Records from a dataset
------------------------

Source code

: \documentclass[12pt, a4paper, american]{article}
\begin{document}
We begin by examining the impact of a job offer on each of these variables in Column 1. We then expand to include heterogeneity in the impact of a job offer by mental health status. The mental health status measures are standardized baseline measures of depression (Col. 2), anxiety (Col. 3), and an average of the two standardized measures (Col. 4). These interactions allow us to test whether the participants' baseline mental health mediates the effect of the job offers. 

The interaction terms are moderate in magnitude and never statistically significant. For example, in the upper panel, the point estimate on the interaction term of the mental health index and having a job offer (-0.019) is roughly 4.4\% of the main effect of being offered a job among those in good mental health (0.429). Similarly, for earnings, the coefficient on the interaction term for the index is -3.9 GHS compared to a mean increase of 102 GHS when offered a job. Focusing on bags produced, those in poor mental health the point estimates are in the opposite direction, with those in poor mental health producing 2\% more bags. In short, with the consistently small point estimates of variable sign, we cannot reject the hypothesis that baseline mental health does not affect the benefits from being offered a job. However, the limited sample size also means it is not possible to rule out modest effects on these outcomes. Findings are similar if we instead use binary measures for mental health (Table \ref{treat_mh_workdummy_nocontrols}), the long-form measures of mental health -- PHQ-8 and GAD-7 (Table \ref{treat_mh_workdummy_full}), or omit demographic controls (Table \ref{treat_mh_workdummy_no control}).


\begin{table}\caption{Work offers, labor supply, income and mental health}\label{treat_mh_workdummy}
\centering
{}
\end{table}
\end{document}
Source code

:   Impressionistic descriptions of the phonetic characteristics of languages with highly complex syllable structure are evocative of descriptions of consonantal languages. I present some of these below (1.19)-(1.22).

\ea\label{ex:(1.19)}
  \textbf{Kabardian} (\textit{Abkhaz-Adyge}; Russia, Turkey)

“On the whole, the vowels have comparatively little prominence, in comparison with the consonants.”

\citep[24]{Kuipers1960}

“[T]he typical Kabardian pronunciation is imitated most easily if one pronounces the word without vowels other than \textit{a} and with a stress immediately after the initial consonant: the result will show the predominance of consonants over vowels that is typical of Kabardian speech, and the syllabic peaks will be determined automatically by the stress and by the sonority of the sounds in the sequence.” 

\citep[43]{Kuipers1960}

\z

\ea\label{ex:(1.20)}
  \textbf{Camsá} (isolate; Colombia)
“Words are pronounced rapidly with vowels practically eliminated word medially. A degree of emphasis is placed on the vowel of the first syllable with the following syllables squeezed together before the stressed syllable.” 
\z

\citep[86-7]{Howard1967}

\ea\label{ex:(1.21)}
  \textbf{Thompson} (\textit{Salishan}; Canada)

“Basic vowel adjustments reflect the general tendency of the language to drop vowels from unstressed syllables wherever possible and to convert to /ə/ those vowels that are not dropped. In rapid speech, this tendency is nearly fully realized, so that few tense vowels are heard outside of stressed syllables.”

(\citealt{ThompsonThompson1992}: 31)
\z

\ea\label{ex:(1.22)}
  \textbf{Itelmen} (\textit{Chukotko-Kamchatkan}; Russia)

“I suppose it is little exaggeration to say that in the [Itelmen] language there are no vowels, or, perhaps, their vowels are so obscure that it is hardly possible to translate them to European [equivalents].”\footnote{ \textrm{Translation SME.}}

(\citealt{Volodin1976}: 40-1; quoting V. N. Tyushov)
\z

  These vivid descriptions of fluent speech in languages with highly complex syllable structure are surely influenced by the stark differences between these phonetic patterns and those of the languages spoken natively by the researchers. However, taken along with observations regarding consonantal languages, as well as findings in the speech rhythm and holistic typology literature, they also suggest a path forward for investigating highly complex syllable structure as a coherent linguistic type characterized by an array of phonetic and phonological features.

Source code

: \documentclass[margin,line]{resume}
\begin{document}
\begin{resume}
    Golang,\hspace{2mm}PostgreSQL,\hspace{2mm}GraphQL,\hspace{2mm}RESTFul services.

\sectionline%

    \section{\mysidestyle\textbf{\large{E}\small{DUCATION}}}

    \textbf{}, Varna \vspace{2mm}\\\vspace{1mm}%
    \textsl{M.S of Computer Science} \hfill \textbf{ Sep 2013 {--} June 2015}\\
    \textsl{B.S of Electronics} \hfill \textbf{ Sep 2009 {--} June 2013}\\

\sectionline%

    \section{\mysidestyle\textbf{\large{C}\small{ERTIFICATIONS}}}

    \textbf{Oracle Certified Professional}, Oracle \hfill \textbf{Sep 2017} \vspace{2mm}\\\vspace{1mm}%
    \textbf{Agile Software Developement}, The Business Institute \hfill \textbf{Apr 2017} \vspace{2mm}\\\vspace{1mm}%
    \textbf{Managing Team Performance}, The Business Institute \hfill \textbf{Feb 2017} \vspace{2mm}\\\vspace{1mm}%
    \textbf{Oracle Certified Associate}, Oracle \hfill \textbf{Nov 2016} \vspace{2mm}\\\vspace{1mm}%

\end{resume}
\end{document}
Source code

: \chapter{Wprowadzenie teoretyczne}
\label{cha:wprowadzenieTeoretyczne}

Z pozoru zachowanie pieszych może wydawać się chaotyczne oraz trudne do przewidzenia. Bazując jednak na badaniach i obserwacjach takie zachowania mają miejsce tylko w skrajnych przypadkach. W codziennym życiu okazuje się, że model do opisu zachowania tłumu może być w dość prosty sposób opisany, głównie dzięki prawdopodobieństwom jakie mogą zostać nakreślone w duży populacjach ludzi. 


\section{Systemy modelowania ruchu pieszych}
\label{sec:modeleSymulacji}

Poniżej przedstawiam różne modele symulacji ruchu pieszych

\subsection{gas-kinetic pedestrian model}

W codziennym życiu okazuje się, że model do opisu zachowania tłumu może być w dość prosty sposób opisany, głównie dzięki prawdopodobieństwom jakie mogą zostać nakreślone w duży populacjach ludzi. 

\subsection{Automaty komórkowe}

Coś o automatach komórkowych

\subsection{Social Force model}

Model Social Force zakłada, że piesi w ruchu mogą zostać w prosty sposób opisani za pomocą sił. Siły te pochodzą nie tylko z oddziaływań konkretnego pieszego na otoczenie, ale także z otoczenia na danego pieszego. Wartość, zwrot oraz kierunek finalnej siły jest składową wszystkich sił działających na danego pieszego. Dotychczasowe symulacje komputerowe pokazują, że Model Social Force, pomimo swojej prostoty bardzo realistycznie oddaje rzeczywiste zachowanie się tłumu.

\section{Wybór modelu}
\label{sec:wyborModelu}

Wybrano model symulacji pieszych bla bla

------------------------

◆ **What is required**
Transcribe each entry. Leave nothing out.

◆ **Answer area**
Source code

: \documentclass[12pt, a4paper, american]{article}
\begin{document}
We begin by examining the impact of a job offer on each of these variables in Column 1. We then expand to include heterogeneity in the impact of a job offer by mental health status. The mental health status measures are standardized baseline measures of depression (Col. 2), anxiety (Col. 3), and an average of the two standardized measures (Col. 4). These interactions allow us to test whether the participants' baseline mental health mediates the effect of the job offers. 

The interaction terms are moderate in magnitude and never statistically significant. For example, in the upper panel, the point estimate on the interaction term of the mental health index and having a job offer (-0.019) is roughly 4.4\% of the main effect of being offered a job among those in good mental health (0.429). Similarly, for earnings, the coefficient on the interaction term for the index is -3.9 GHS compared to a mean increase of 102 GHS when offered a job. Focusing on bags produced, those in poor mental health the point estimates are in the opposite direction, with those in poor mental health producing 2\% more bags. In short, with the consistently small point estimates of variable sign, we cannot reject the hypothesis that baseline mental health does not affect the benefits from being offered a job. However, the limited sample size also means it is not possible to rule out modest effects on these outcomes. Findings are similar if we instead use binary measures for mental health (Table \ref{treat_mh_workdummy_nocontrols}), the long-form measures of mental health -- PHQ-8 and GAD-7 (Table \ref{treat_mh_workdummy_full}), or omit demographic controls (Table \ref{treat_mh_workdummy_no control}).


\begin{table}\caption{Work offers, labor supply, income and mental health}\label{treat_mh_workdummy}
\centering
{}
\end{table}
\end{document}
Source code

:   Impressionistic descriptions of the phonetic characteristics of languages with highly complex syllable structure are evocative of descriptions of consonantal languages. I present some of these below (1.19)-(1.22).

\ea\label{ex:(1.19)}
  \textbf{Kabardian} (\textit{Abkhaz-Adyge}; Russia, Turkey)

“On the whole, the vowels have comparatively little prominence, in comparison with the consonants.”

\citep[24]{Kuipers1960}

“[T]he typical Kabardian pronunciation is imitated most easily if one pronounces the word without vowels other than \textit{a} and with a stress immediately after the initial consonant: the result will show the predominance of consonants over vowels that is typical of Kabardian speech, and the syllabic peaks will be determined automatically by the stress and by the sonority of the sounds in the sequence.” 

\citep[43]{Kuipers1960}

\z

\ea\label{ex:(1.20)}
  \textbf{Camsá} (isolate; Colombia)
“Words are pronounced rapidly with vowels practically eliminated word medially. A degree of emphasis is placed on the vowel of the first syllable with the following syllables squeezed together before the stressed syllable.” 
\z

\citep[86-7]{Howard1967}

\ea\label{ex:(1.21)}
  \textbf{Thompson} (\textit{Salishan}; Canada)

“Basic vowel adjustments reflect the general tendency of the language to drop vowels from unstressed syllables wherever possible and to convert to /ə/ those vowels that are not dropped. In rapid speech, this tendency is nearly fully realized, so that few tense vowels are heard outside of stressed syllables.”

(\citealt{ThompsonThompson1992}: 31)
\z

\ea\label{ex:(1.22)}
  \textbf{Itelmen} (\textit{Chukotko-Kamchatkan}; Russia)

“I suppose it is little exaggeration to say that in the [Itelmen] language there are no vowels, or, perhaps, their vowels are so obscure that it is hardly possible to translate them to European [equivalents].”\footnote{ \textrm{Translation SME.}}

(\citealt{Volodin1976}: 40-1; quoting V. N. Tyushov)
\z

  These vivid descriptions of fluent speech in languages with highly complex syllable structure are surely influenced by the stark differences between these phonetic patterns and those of the languages spoken natively by the researchers. However, taken along with observations regarding consonantal languages, as well as findings in the speech rhythm and holistic typology literature, they also suggest a path forward for investigating highly complex syllable structure as a coherent linguistic type characterized by an array of phonetic and phonological features.

Source code

: \documentclass[margin,line]{resume}
\begin{document}
\begin{resume}
    Golang,\hspace{2mm}PostgreSQL,\hspace{2mm}GraphQL,\hspace{2mm}RESTFul services.

\sectionline%

    \section{\mysidestyle\textbf{\large{E}\small{DUCATION}}}

    \textbf{}, Varna \vspace{2mm}\\\vspace{1mm}%
    \textsl{M.S of Computer Science} \hfill \textbf{ Sep 2013 {--} June 2015}\\
    \textsl{B.S of Electronics} \hfill \textbf{ Sep 2009 {--} June 2013}\\

\sectionline%

    \section{\mysidestyle\textbf{\large{C}\small{ERTIFICATIONS}}}

    \textbf{Oracle Certified Professional}, Oracle \hfill \textbf{Sep 2017} \vspace{2mm}\\\vspace{1mm}%
    \textbf{Agile Software Developement}, The Business Institute \hfill \textbf{Apr 2017} \vspace{2mm}\\\vspace{1mm}%
    \textbf{Managing Team Performance}, The Business Institute \hfill \textbf{Feb 2017} \vspace{2mm}\\\vspace{1mm}%
    \textbf{Oracle Certified Associate}, Oracle \hfill \textbf{Nov 2016} \vspace{2mm}\\\vspace{1mm}%

\end{resume}
\end{document}
Source code

: \chapter{Wprowadzenie teoretyczne}
\label{cha:wprowadzenieTeoretyczne}

Z pozoru zachowanie pieszych może wydawać się chaotyczne oraz trudne do przewidzenia. Bazując jednak na badaniach i obserwacjach takie zachowania mają miejsce tylko w skrajnych przypadkach. W codziennym życiu okazuje się, że model do opisu zachowania tłumu może być w dość prosty sposób opisany, głównie dzięki prawdopodobieństwom jakie mogą zostać nakreślone w duży populacjach ludzi. 


\section{Systemy modelowania ruchu pieszych}
\label{sec:modeleSymulacji}

Poniżej przedstawiam różne modele symulacji ruchu pieszych

\subsection{gas-kinetic pedestrian model}

W codziennym życiu okazuje się, że model do opisu zachowania tłumu może być w dość prosty sposób opisany, głównie dzięki prawdopodobieństwom jakie mogą zostać nakreślone w duży populacjach ludzi. 

\subsection{Automaty komórkowe}

Coś o automatach komórkowych

\subsection{Social Force model}

Model Social Force zakłada, że piesi w ruchu mogą zostać w prosty sposób opisani za pomocą sił. Siły te pochodzą nie tylko z oddziaływań konkretnego pieszego na otoczenie, ale także z otoczenia na danego pieszego. Wartość, zwrot oraz kierunek finalnej siły jest składową wszystkich sił działających na danego pieszego. Dotychczasowe symulacje komputerowe pokazują, że Model Social Force, pomimo swojej prostoty bardzo realistycznie oddaje rzeczywiste zachowanie się tłumu.

\section{Wybór modelu}
\label{sec:wyborModelu}

Wybrano model symulacji pieszych bla bla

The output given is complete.